Inspiration
I built this because I kept losing small chunks of time to my phone and wanted a simple, physical way to make starting focused work effortless. The system is a tiny Flask server and web UI plus two devices: an RPI5 that detects phones with a local CV pipeline, and a Pico W that sits on the desk as the display and controller. It is as simple as adding tasks in the browser and starting a session; the Pico shows the task and timer, accepts button inputs, and optionally notifies you when the RPI flags a phone – all running locally and physically so you don’t have to keep touching other devices.
What it does
Pi-crastinator exposes a small REST surface for session and task state. The server implements the authoritative Pomodoro timer and session transitions; clients poll or post actions against endpoints such as /api/pico. The Pico W polls the server; updates an I2C LCD (1602 style) that displays the task, time remaining, and whether a break is currently active; drives a 10‑segment LED progress bar so that users can quickly estimate how much time is left before the next session; a buzzer to indicate when a button is pressed, a transition between work and a break occurs, or to encourage the user to put their phone down; controls four buttons that can delete a task, stop a task, skip to the next work or break session, and skips to the next task; and includes a slide switch to turn phone monitoring on or off. The RPI5 runs a local phone detection pipeline (YOLO + fallbacks and Roboflow) and reports a phone detection flag to the server, where the Pico W can then notify the user of their treason via the alarm.
How we built it
I implemented the system as three cooperating pieces: a small Flask server (server/app.py) that holds the Pomodoro state and exposes endpoints like /api/pico, /api/timer-status, and /api/phone-status; a Pico W client (picow.py) running MicroPython that polls /api/pico, updates an I2C 16×2 LCD, drives a 10‑segment LED bar and a buzzer, and reads four buttons plus a slide switch with software debouncing and reconnect/retry logic; and an RPI5 phone detector (rpi5code.py) that captures frames with Picamera2, attempts YOLOv8 and falls back to a YOLOv4‑tiny OpenCV DNN, then applies short temporal smoothing and simple heuristics (area/aspect/confidence filters) before POSTing an update to the server; frames are processed in memory and not persisted.
Challenges we ran into
Debugging the I2C 1602 LCD cost more time than I expected: it had an adjustable contrast that was initially too high for text to be visible, and with me being unfamiliar with the hardware, I spent roughly fifty minutes troubleshooting why text wouldn’t appear.

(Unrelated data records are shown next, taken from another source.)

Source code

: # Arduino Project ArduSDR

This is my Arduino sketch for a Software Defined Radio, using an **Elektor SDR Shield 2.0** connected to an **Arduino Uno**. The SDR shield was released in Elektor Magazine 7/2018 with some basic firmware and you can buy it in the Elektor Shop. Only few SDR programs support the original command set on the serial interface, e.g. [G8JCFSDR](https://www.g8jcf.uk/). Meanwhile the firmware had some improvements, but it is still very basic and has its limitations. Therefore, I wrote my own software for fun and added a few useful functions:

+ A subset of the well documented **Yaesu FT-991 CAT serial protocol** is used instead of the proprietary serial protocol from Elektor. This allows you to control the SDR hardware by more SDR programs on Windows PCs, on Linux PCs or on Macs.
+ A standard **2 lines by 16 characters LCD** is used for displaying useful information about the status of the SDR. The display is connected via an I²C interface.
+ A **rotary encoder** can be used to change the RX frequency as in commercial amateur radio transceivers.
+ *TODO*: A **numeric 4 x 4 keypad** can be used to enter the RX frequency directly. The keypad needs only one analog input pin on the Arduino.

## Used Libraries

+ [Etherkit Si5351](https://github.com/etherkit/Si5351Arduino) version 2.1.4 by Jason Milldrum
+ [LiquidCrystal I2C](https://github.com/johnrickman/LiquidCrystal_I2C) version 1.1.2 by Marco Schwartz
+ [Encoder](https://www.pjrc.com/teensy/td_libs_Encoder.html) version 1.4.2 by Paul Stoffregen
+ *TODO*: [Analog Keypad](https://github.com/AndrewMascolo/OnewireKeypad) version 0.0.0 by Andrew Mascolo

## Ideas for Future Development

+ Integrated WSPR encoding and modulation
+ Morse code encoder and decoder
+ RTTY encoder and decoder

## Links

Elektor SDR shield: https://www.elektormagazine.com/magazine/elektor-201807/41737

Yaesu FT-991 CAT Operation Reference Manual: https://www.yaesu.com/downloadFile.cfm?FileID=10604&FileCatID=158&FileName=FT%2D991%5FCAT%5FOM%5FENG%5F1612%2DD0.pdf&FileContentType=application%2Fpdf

Running and testing the phone‑detection pipeline on the RPI5 introduced another class of problems. Installing and configuring the various toolchains on a Linux Pi exposed dependency and runtime conflicts that required scripted installs and fallbacks, and the detection task itself proved hardest: phones are frequently occluded, rotated, or seen in poor lighting, so making the detector usable in just some scenarios was quite difficult.
Accomplishments that we're proud of
We implemented a compact, maintainable stack that ties real hardware to a real server with pragmatic choices at each layer. On the Pico side, the I2C 1602 LCD integration, the 10‑segment LED bar, the slide switch for phone‑monitoring, and robust button handling (debounce and per‑button timestamping) are all implemented and tested in the field. The buzzer supports short, configurable patterns and a background blare thread for sustained alerts when needed.

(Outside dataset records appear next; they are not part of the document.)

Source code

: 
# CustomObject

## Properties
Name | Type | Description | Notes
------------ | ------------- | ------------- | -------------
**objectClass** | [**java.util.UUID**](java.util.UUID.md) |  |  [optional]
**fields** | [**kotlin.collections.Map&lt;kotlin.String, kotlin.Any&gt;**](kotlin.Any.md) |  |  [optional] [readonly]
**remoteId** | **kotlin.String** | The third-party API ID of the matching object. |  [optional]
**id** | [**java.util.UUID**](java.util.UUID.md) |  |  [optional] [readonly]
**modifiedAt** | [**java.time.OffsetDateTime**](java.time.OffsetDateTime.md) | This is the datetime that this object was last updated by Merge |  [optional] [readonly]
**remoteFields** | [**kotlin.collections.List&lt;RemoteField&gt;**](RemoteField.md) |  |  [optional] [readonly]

On the server side, the timer is authoritative and supports session counting and automatic long‑break logic. The /api/pico endpoint returns a full snapshot of task, timer, and phone state so the Pico can reconcile locally without complex protocols. The RPI detection module runs inference locally and gracefully falls back to simpler detectors or heuristics when the primary model is unavailable. Overall, the system is resilient to typical edge cases: intermittent Wi‑Fi, brief detection noise, and user actions from multiple clients.
What we learned
Working with the hardware taught me how to read hardware documentation more effectively and I became more familiar with moderately-popular hardware like the I2C LCD and the slide switch wiring. Managing the RPI5 detection stack gave me a lot of experience with working with Linux (as it was running a Debian-based OS), especially since I accessed it through the CLI and XQuartz. Finally, I also recapped working with APIs (this being my second project where I implemented them) as I had to develop my own as well as use the one provided by Roboflow when building the phone detection model.

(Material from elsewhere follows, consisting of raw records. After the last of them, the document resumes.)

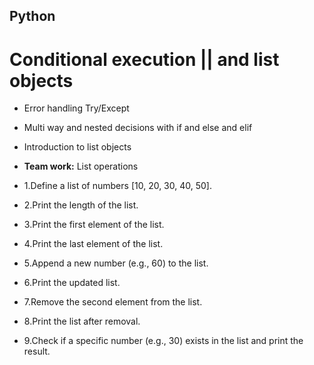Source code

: ## Python
# Conditional execution || and list objects

- Error handling Try/Except
- Multi way and nested decisions with if and else and elif
- Introduction to list objects
- __Team work:__ List operations

- 1.Define a list of numbers [10, 20, 30, 40, 50].
- 2.Print the length of the list.
- 3.Print the first element of the list.
- 4.Print the last element of the list.
- 5.Append a new number (e.g., 60) to the list.
- 6.Print the updated list.
- 7.Remove the second element from the list.
- 8.Print the list after removal.
- 9.Check if a specific number (e.g., 30) exists in the list and print the result.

What's next for Pi‑crastinator
Next, I want to add inetgration with iCloud reminders, Microsoft ToDo, and Google Tasks, and then add a short calibration flow for the RPi camera so detection adapts to different rooms and lighting. I want to add an analytics view so people can see when they are the most focused and most distracted. Beyond that, I want to add a settings menu for users to configure their own UI and tune buzzer volume, LED intensity, and session lengths. None of these are revolutionary, but together, they make the tool more respectful, more useful, and more likely to become a habit.